**Activity**: Below are records that contain pictures; transcribe the text exactly and omit the pictures.

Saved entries
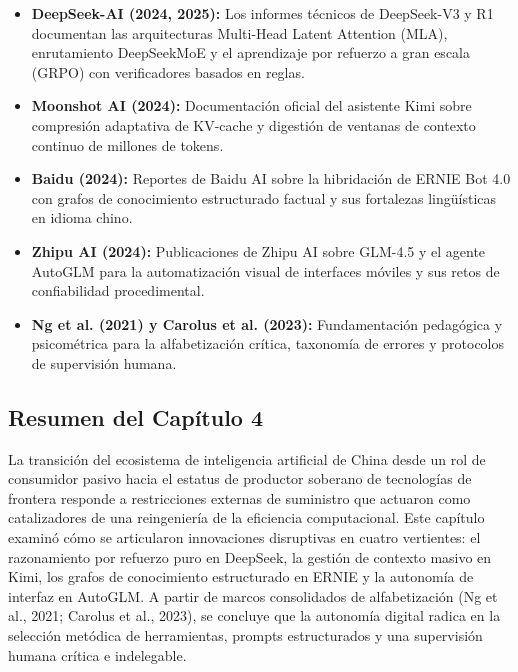 \begin{itemize}[leftmargin=1.5em, itemsep=0.18em, topsep=0.15em]
    \item \textbf{DeepSeek-AI (2024, 2025):} Los informes técnicos de DeepSeek-V3 y R1 documentan las arquitecturas Multi-Head Latent Attention (MLA), enrutamiento DeepSeekMoE y el aprendizaje por refuerzo a gran escala (GRPO) con verificadores basados en reglas.
    \item \textbf{Moonshot AI (2024):} Documentación oficial del asistente Kimi sobre compresión adaptativa de KV-cache y digestión de ventanas de contexto continuo de millones de tokens.
    \item \textbf{Baidu (2024):} Reportes de Baidu AI sobre la hibridación de ERNIE Bot 4.0 con grafos de conocimiento estructurado factual y sus fortalezas lingüísticas en idioma chino.
    \item \textbf{Zhipu AI (2024):} Publicaciones de Zhipu AI sobre GLM-4.5 y el agente AutoGLM para la automatización visual de interfaces móviles y sus retos de confiabilidad procedimental.
    \item \textbf{Ng et al. (2021) y Carolus et al. (2023):} Fundamentación pedagógica y psicométrica para la alfabetización crítica, taxonomía de errores y protocolos de supervisión humana.
\end{itemize}

\newpage
{}

\subsection*{Resumen del Capítulo 4}

La transición del ecosistema de inteligencia artificial de China desde un rol de consumidor pasivo hacia el estatus de productor soberano de tecnologías de frontera responde a restricciones externas de suministro que actuaron como catalizadores de una reingeniería de la eficiencia computacional. Este capítulo examinó cómo se articularon innovaciones disruptivas en cuatro vertientes: el razonamiento por refuerzo puro en DeepSeek, la gestión de contexto masivo en Kimi, los grafos de conocimiento estructurado en ERNIE y la autonomía de interfaz en AutoGLM. A partir de marcos consolidados de alfabetización (Ng et al., 2021; Carolus et al., 2023), se concluye que la autonomía digital radica en la selección metódica de herramientas, prompts estructurados y una supervisión humana crítica e indelegable.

**Response**:
 \begin{itemize}[leftmargin=1.5em, itemsep=0.18em, topsep=0.15em]
    \item \textbf{DeepSeek-AI (2024, 2025):} Los informes técnicos de DeepSeek-V3 y R1 documentan las arquitecturas Multi-Head Latent Attention (MLA), enrutamiento DeepSeekMoE y el aprendizaje por refuerzo a gran escala (GRPO) con verificadores basados en reglas.
    \item \textbf{Moonshot AI (2024):} Documentación oficial del asistente Kimi sobre compresión adaptativa de KV-cache y digestión de ventanas de contexto continuo de millones de tokens.
    \item \textbf{Baidu (2024):} Reportes de Baidu AI sobre la hibridación de ERNIE Bot 4.0 con grafos de conocimiento estructurado factual y sus fortalezas lingüísticas en idioma chino.
    \item \textbf{Zhipu AI (2024):} Publicaciones de Zhipu AI sobre GLM-4.5 y el agente AutoGLM para la automatización visual de interfaces móviles y sus retos de confiabilidad procedimental.
    \item \textbf{Ng et al. (2021) y Carolus et al. (2023):} Fundamentación pedagógica y psicométrica para la alfabetización crítica, taxonomía de errores y protocolos de supervisión humana.
\end{itemize}

\newpage
{}

\subsection*{Resumen del Capítulo 4}

La transición del ecosistema de inteligencia artificial de China desde un rol de consumidor pasivo hacia el estatus de productor soberano de tecnologías de frontera responde a restricciones externas de suministro que actuaron como catalizadores de una reingeniería de la eficiencia computacional. Este capítulo examinó cómo se articularon innovaciones disruptivas en cuatro vertientes: el razonamiento por refuerzo puro en DeepSeek, la gestión de contexto masivo en Kimi, los grafos de conocimiento estructurado en ERNIE y la autonomía de interfaz en AutoGLM. A partir de marcos consolidados de alfabetización (Ng et al., 2021; Carolus et al., 2023), se concluye que la autonomía digital radica en la selección metódica de herramientas, prompts estructurados y una supervisión humana crítica e indelegable.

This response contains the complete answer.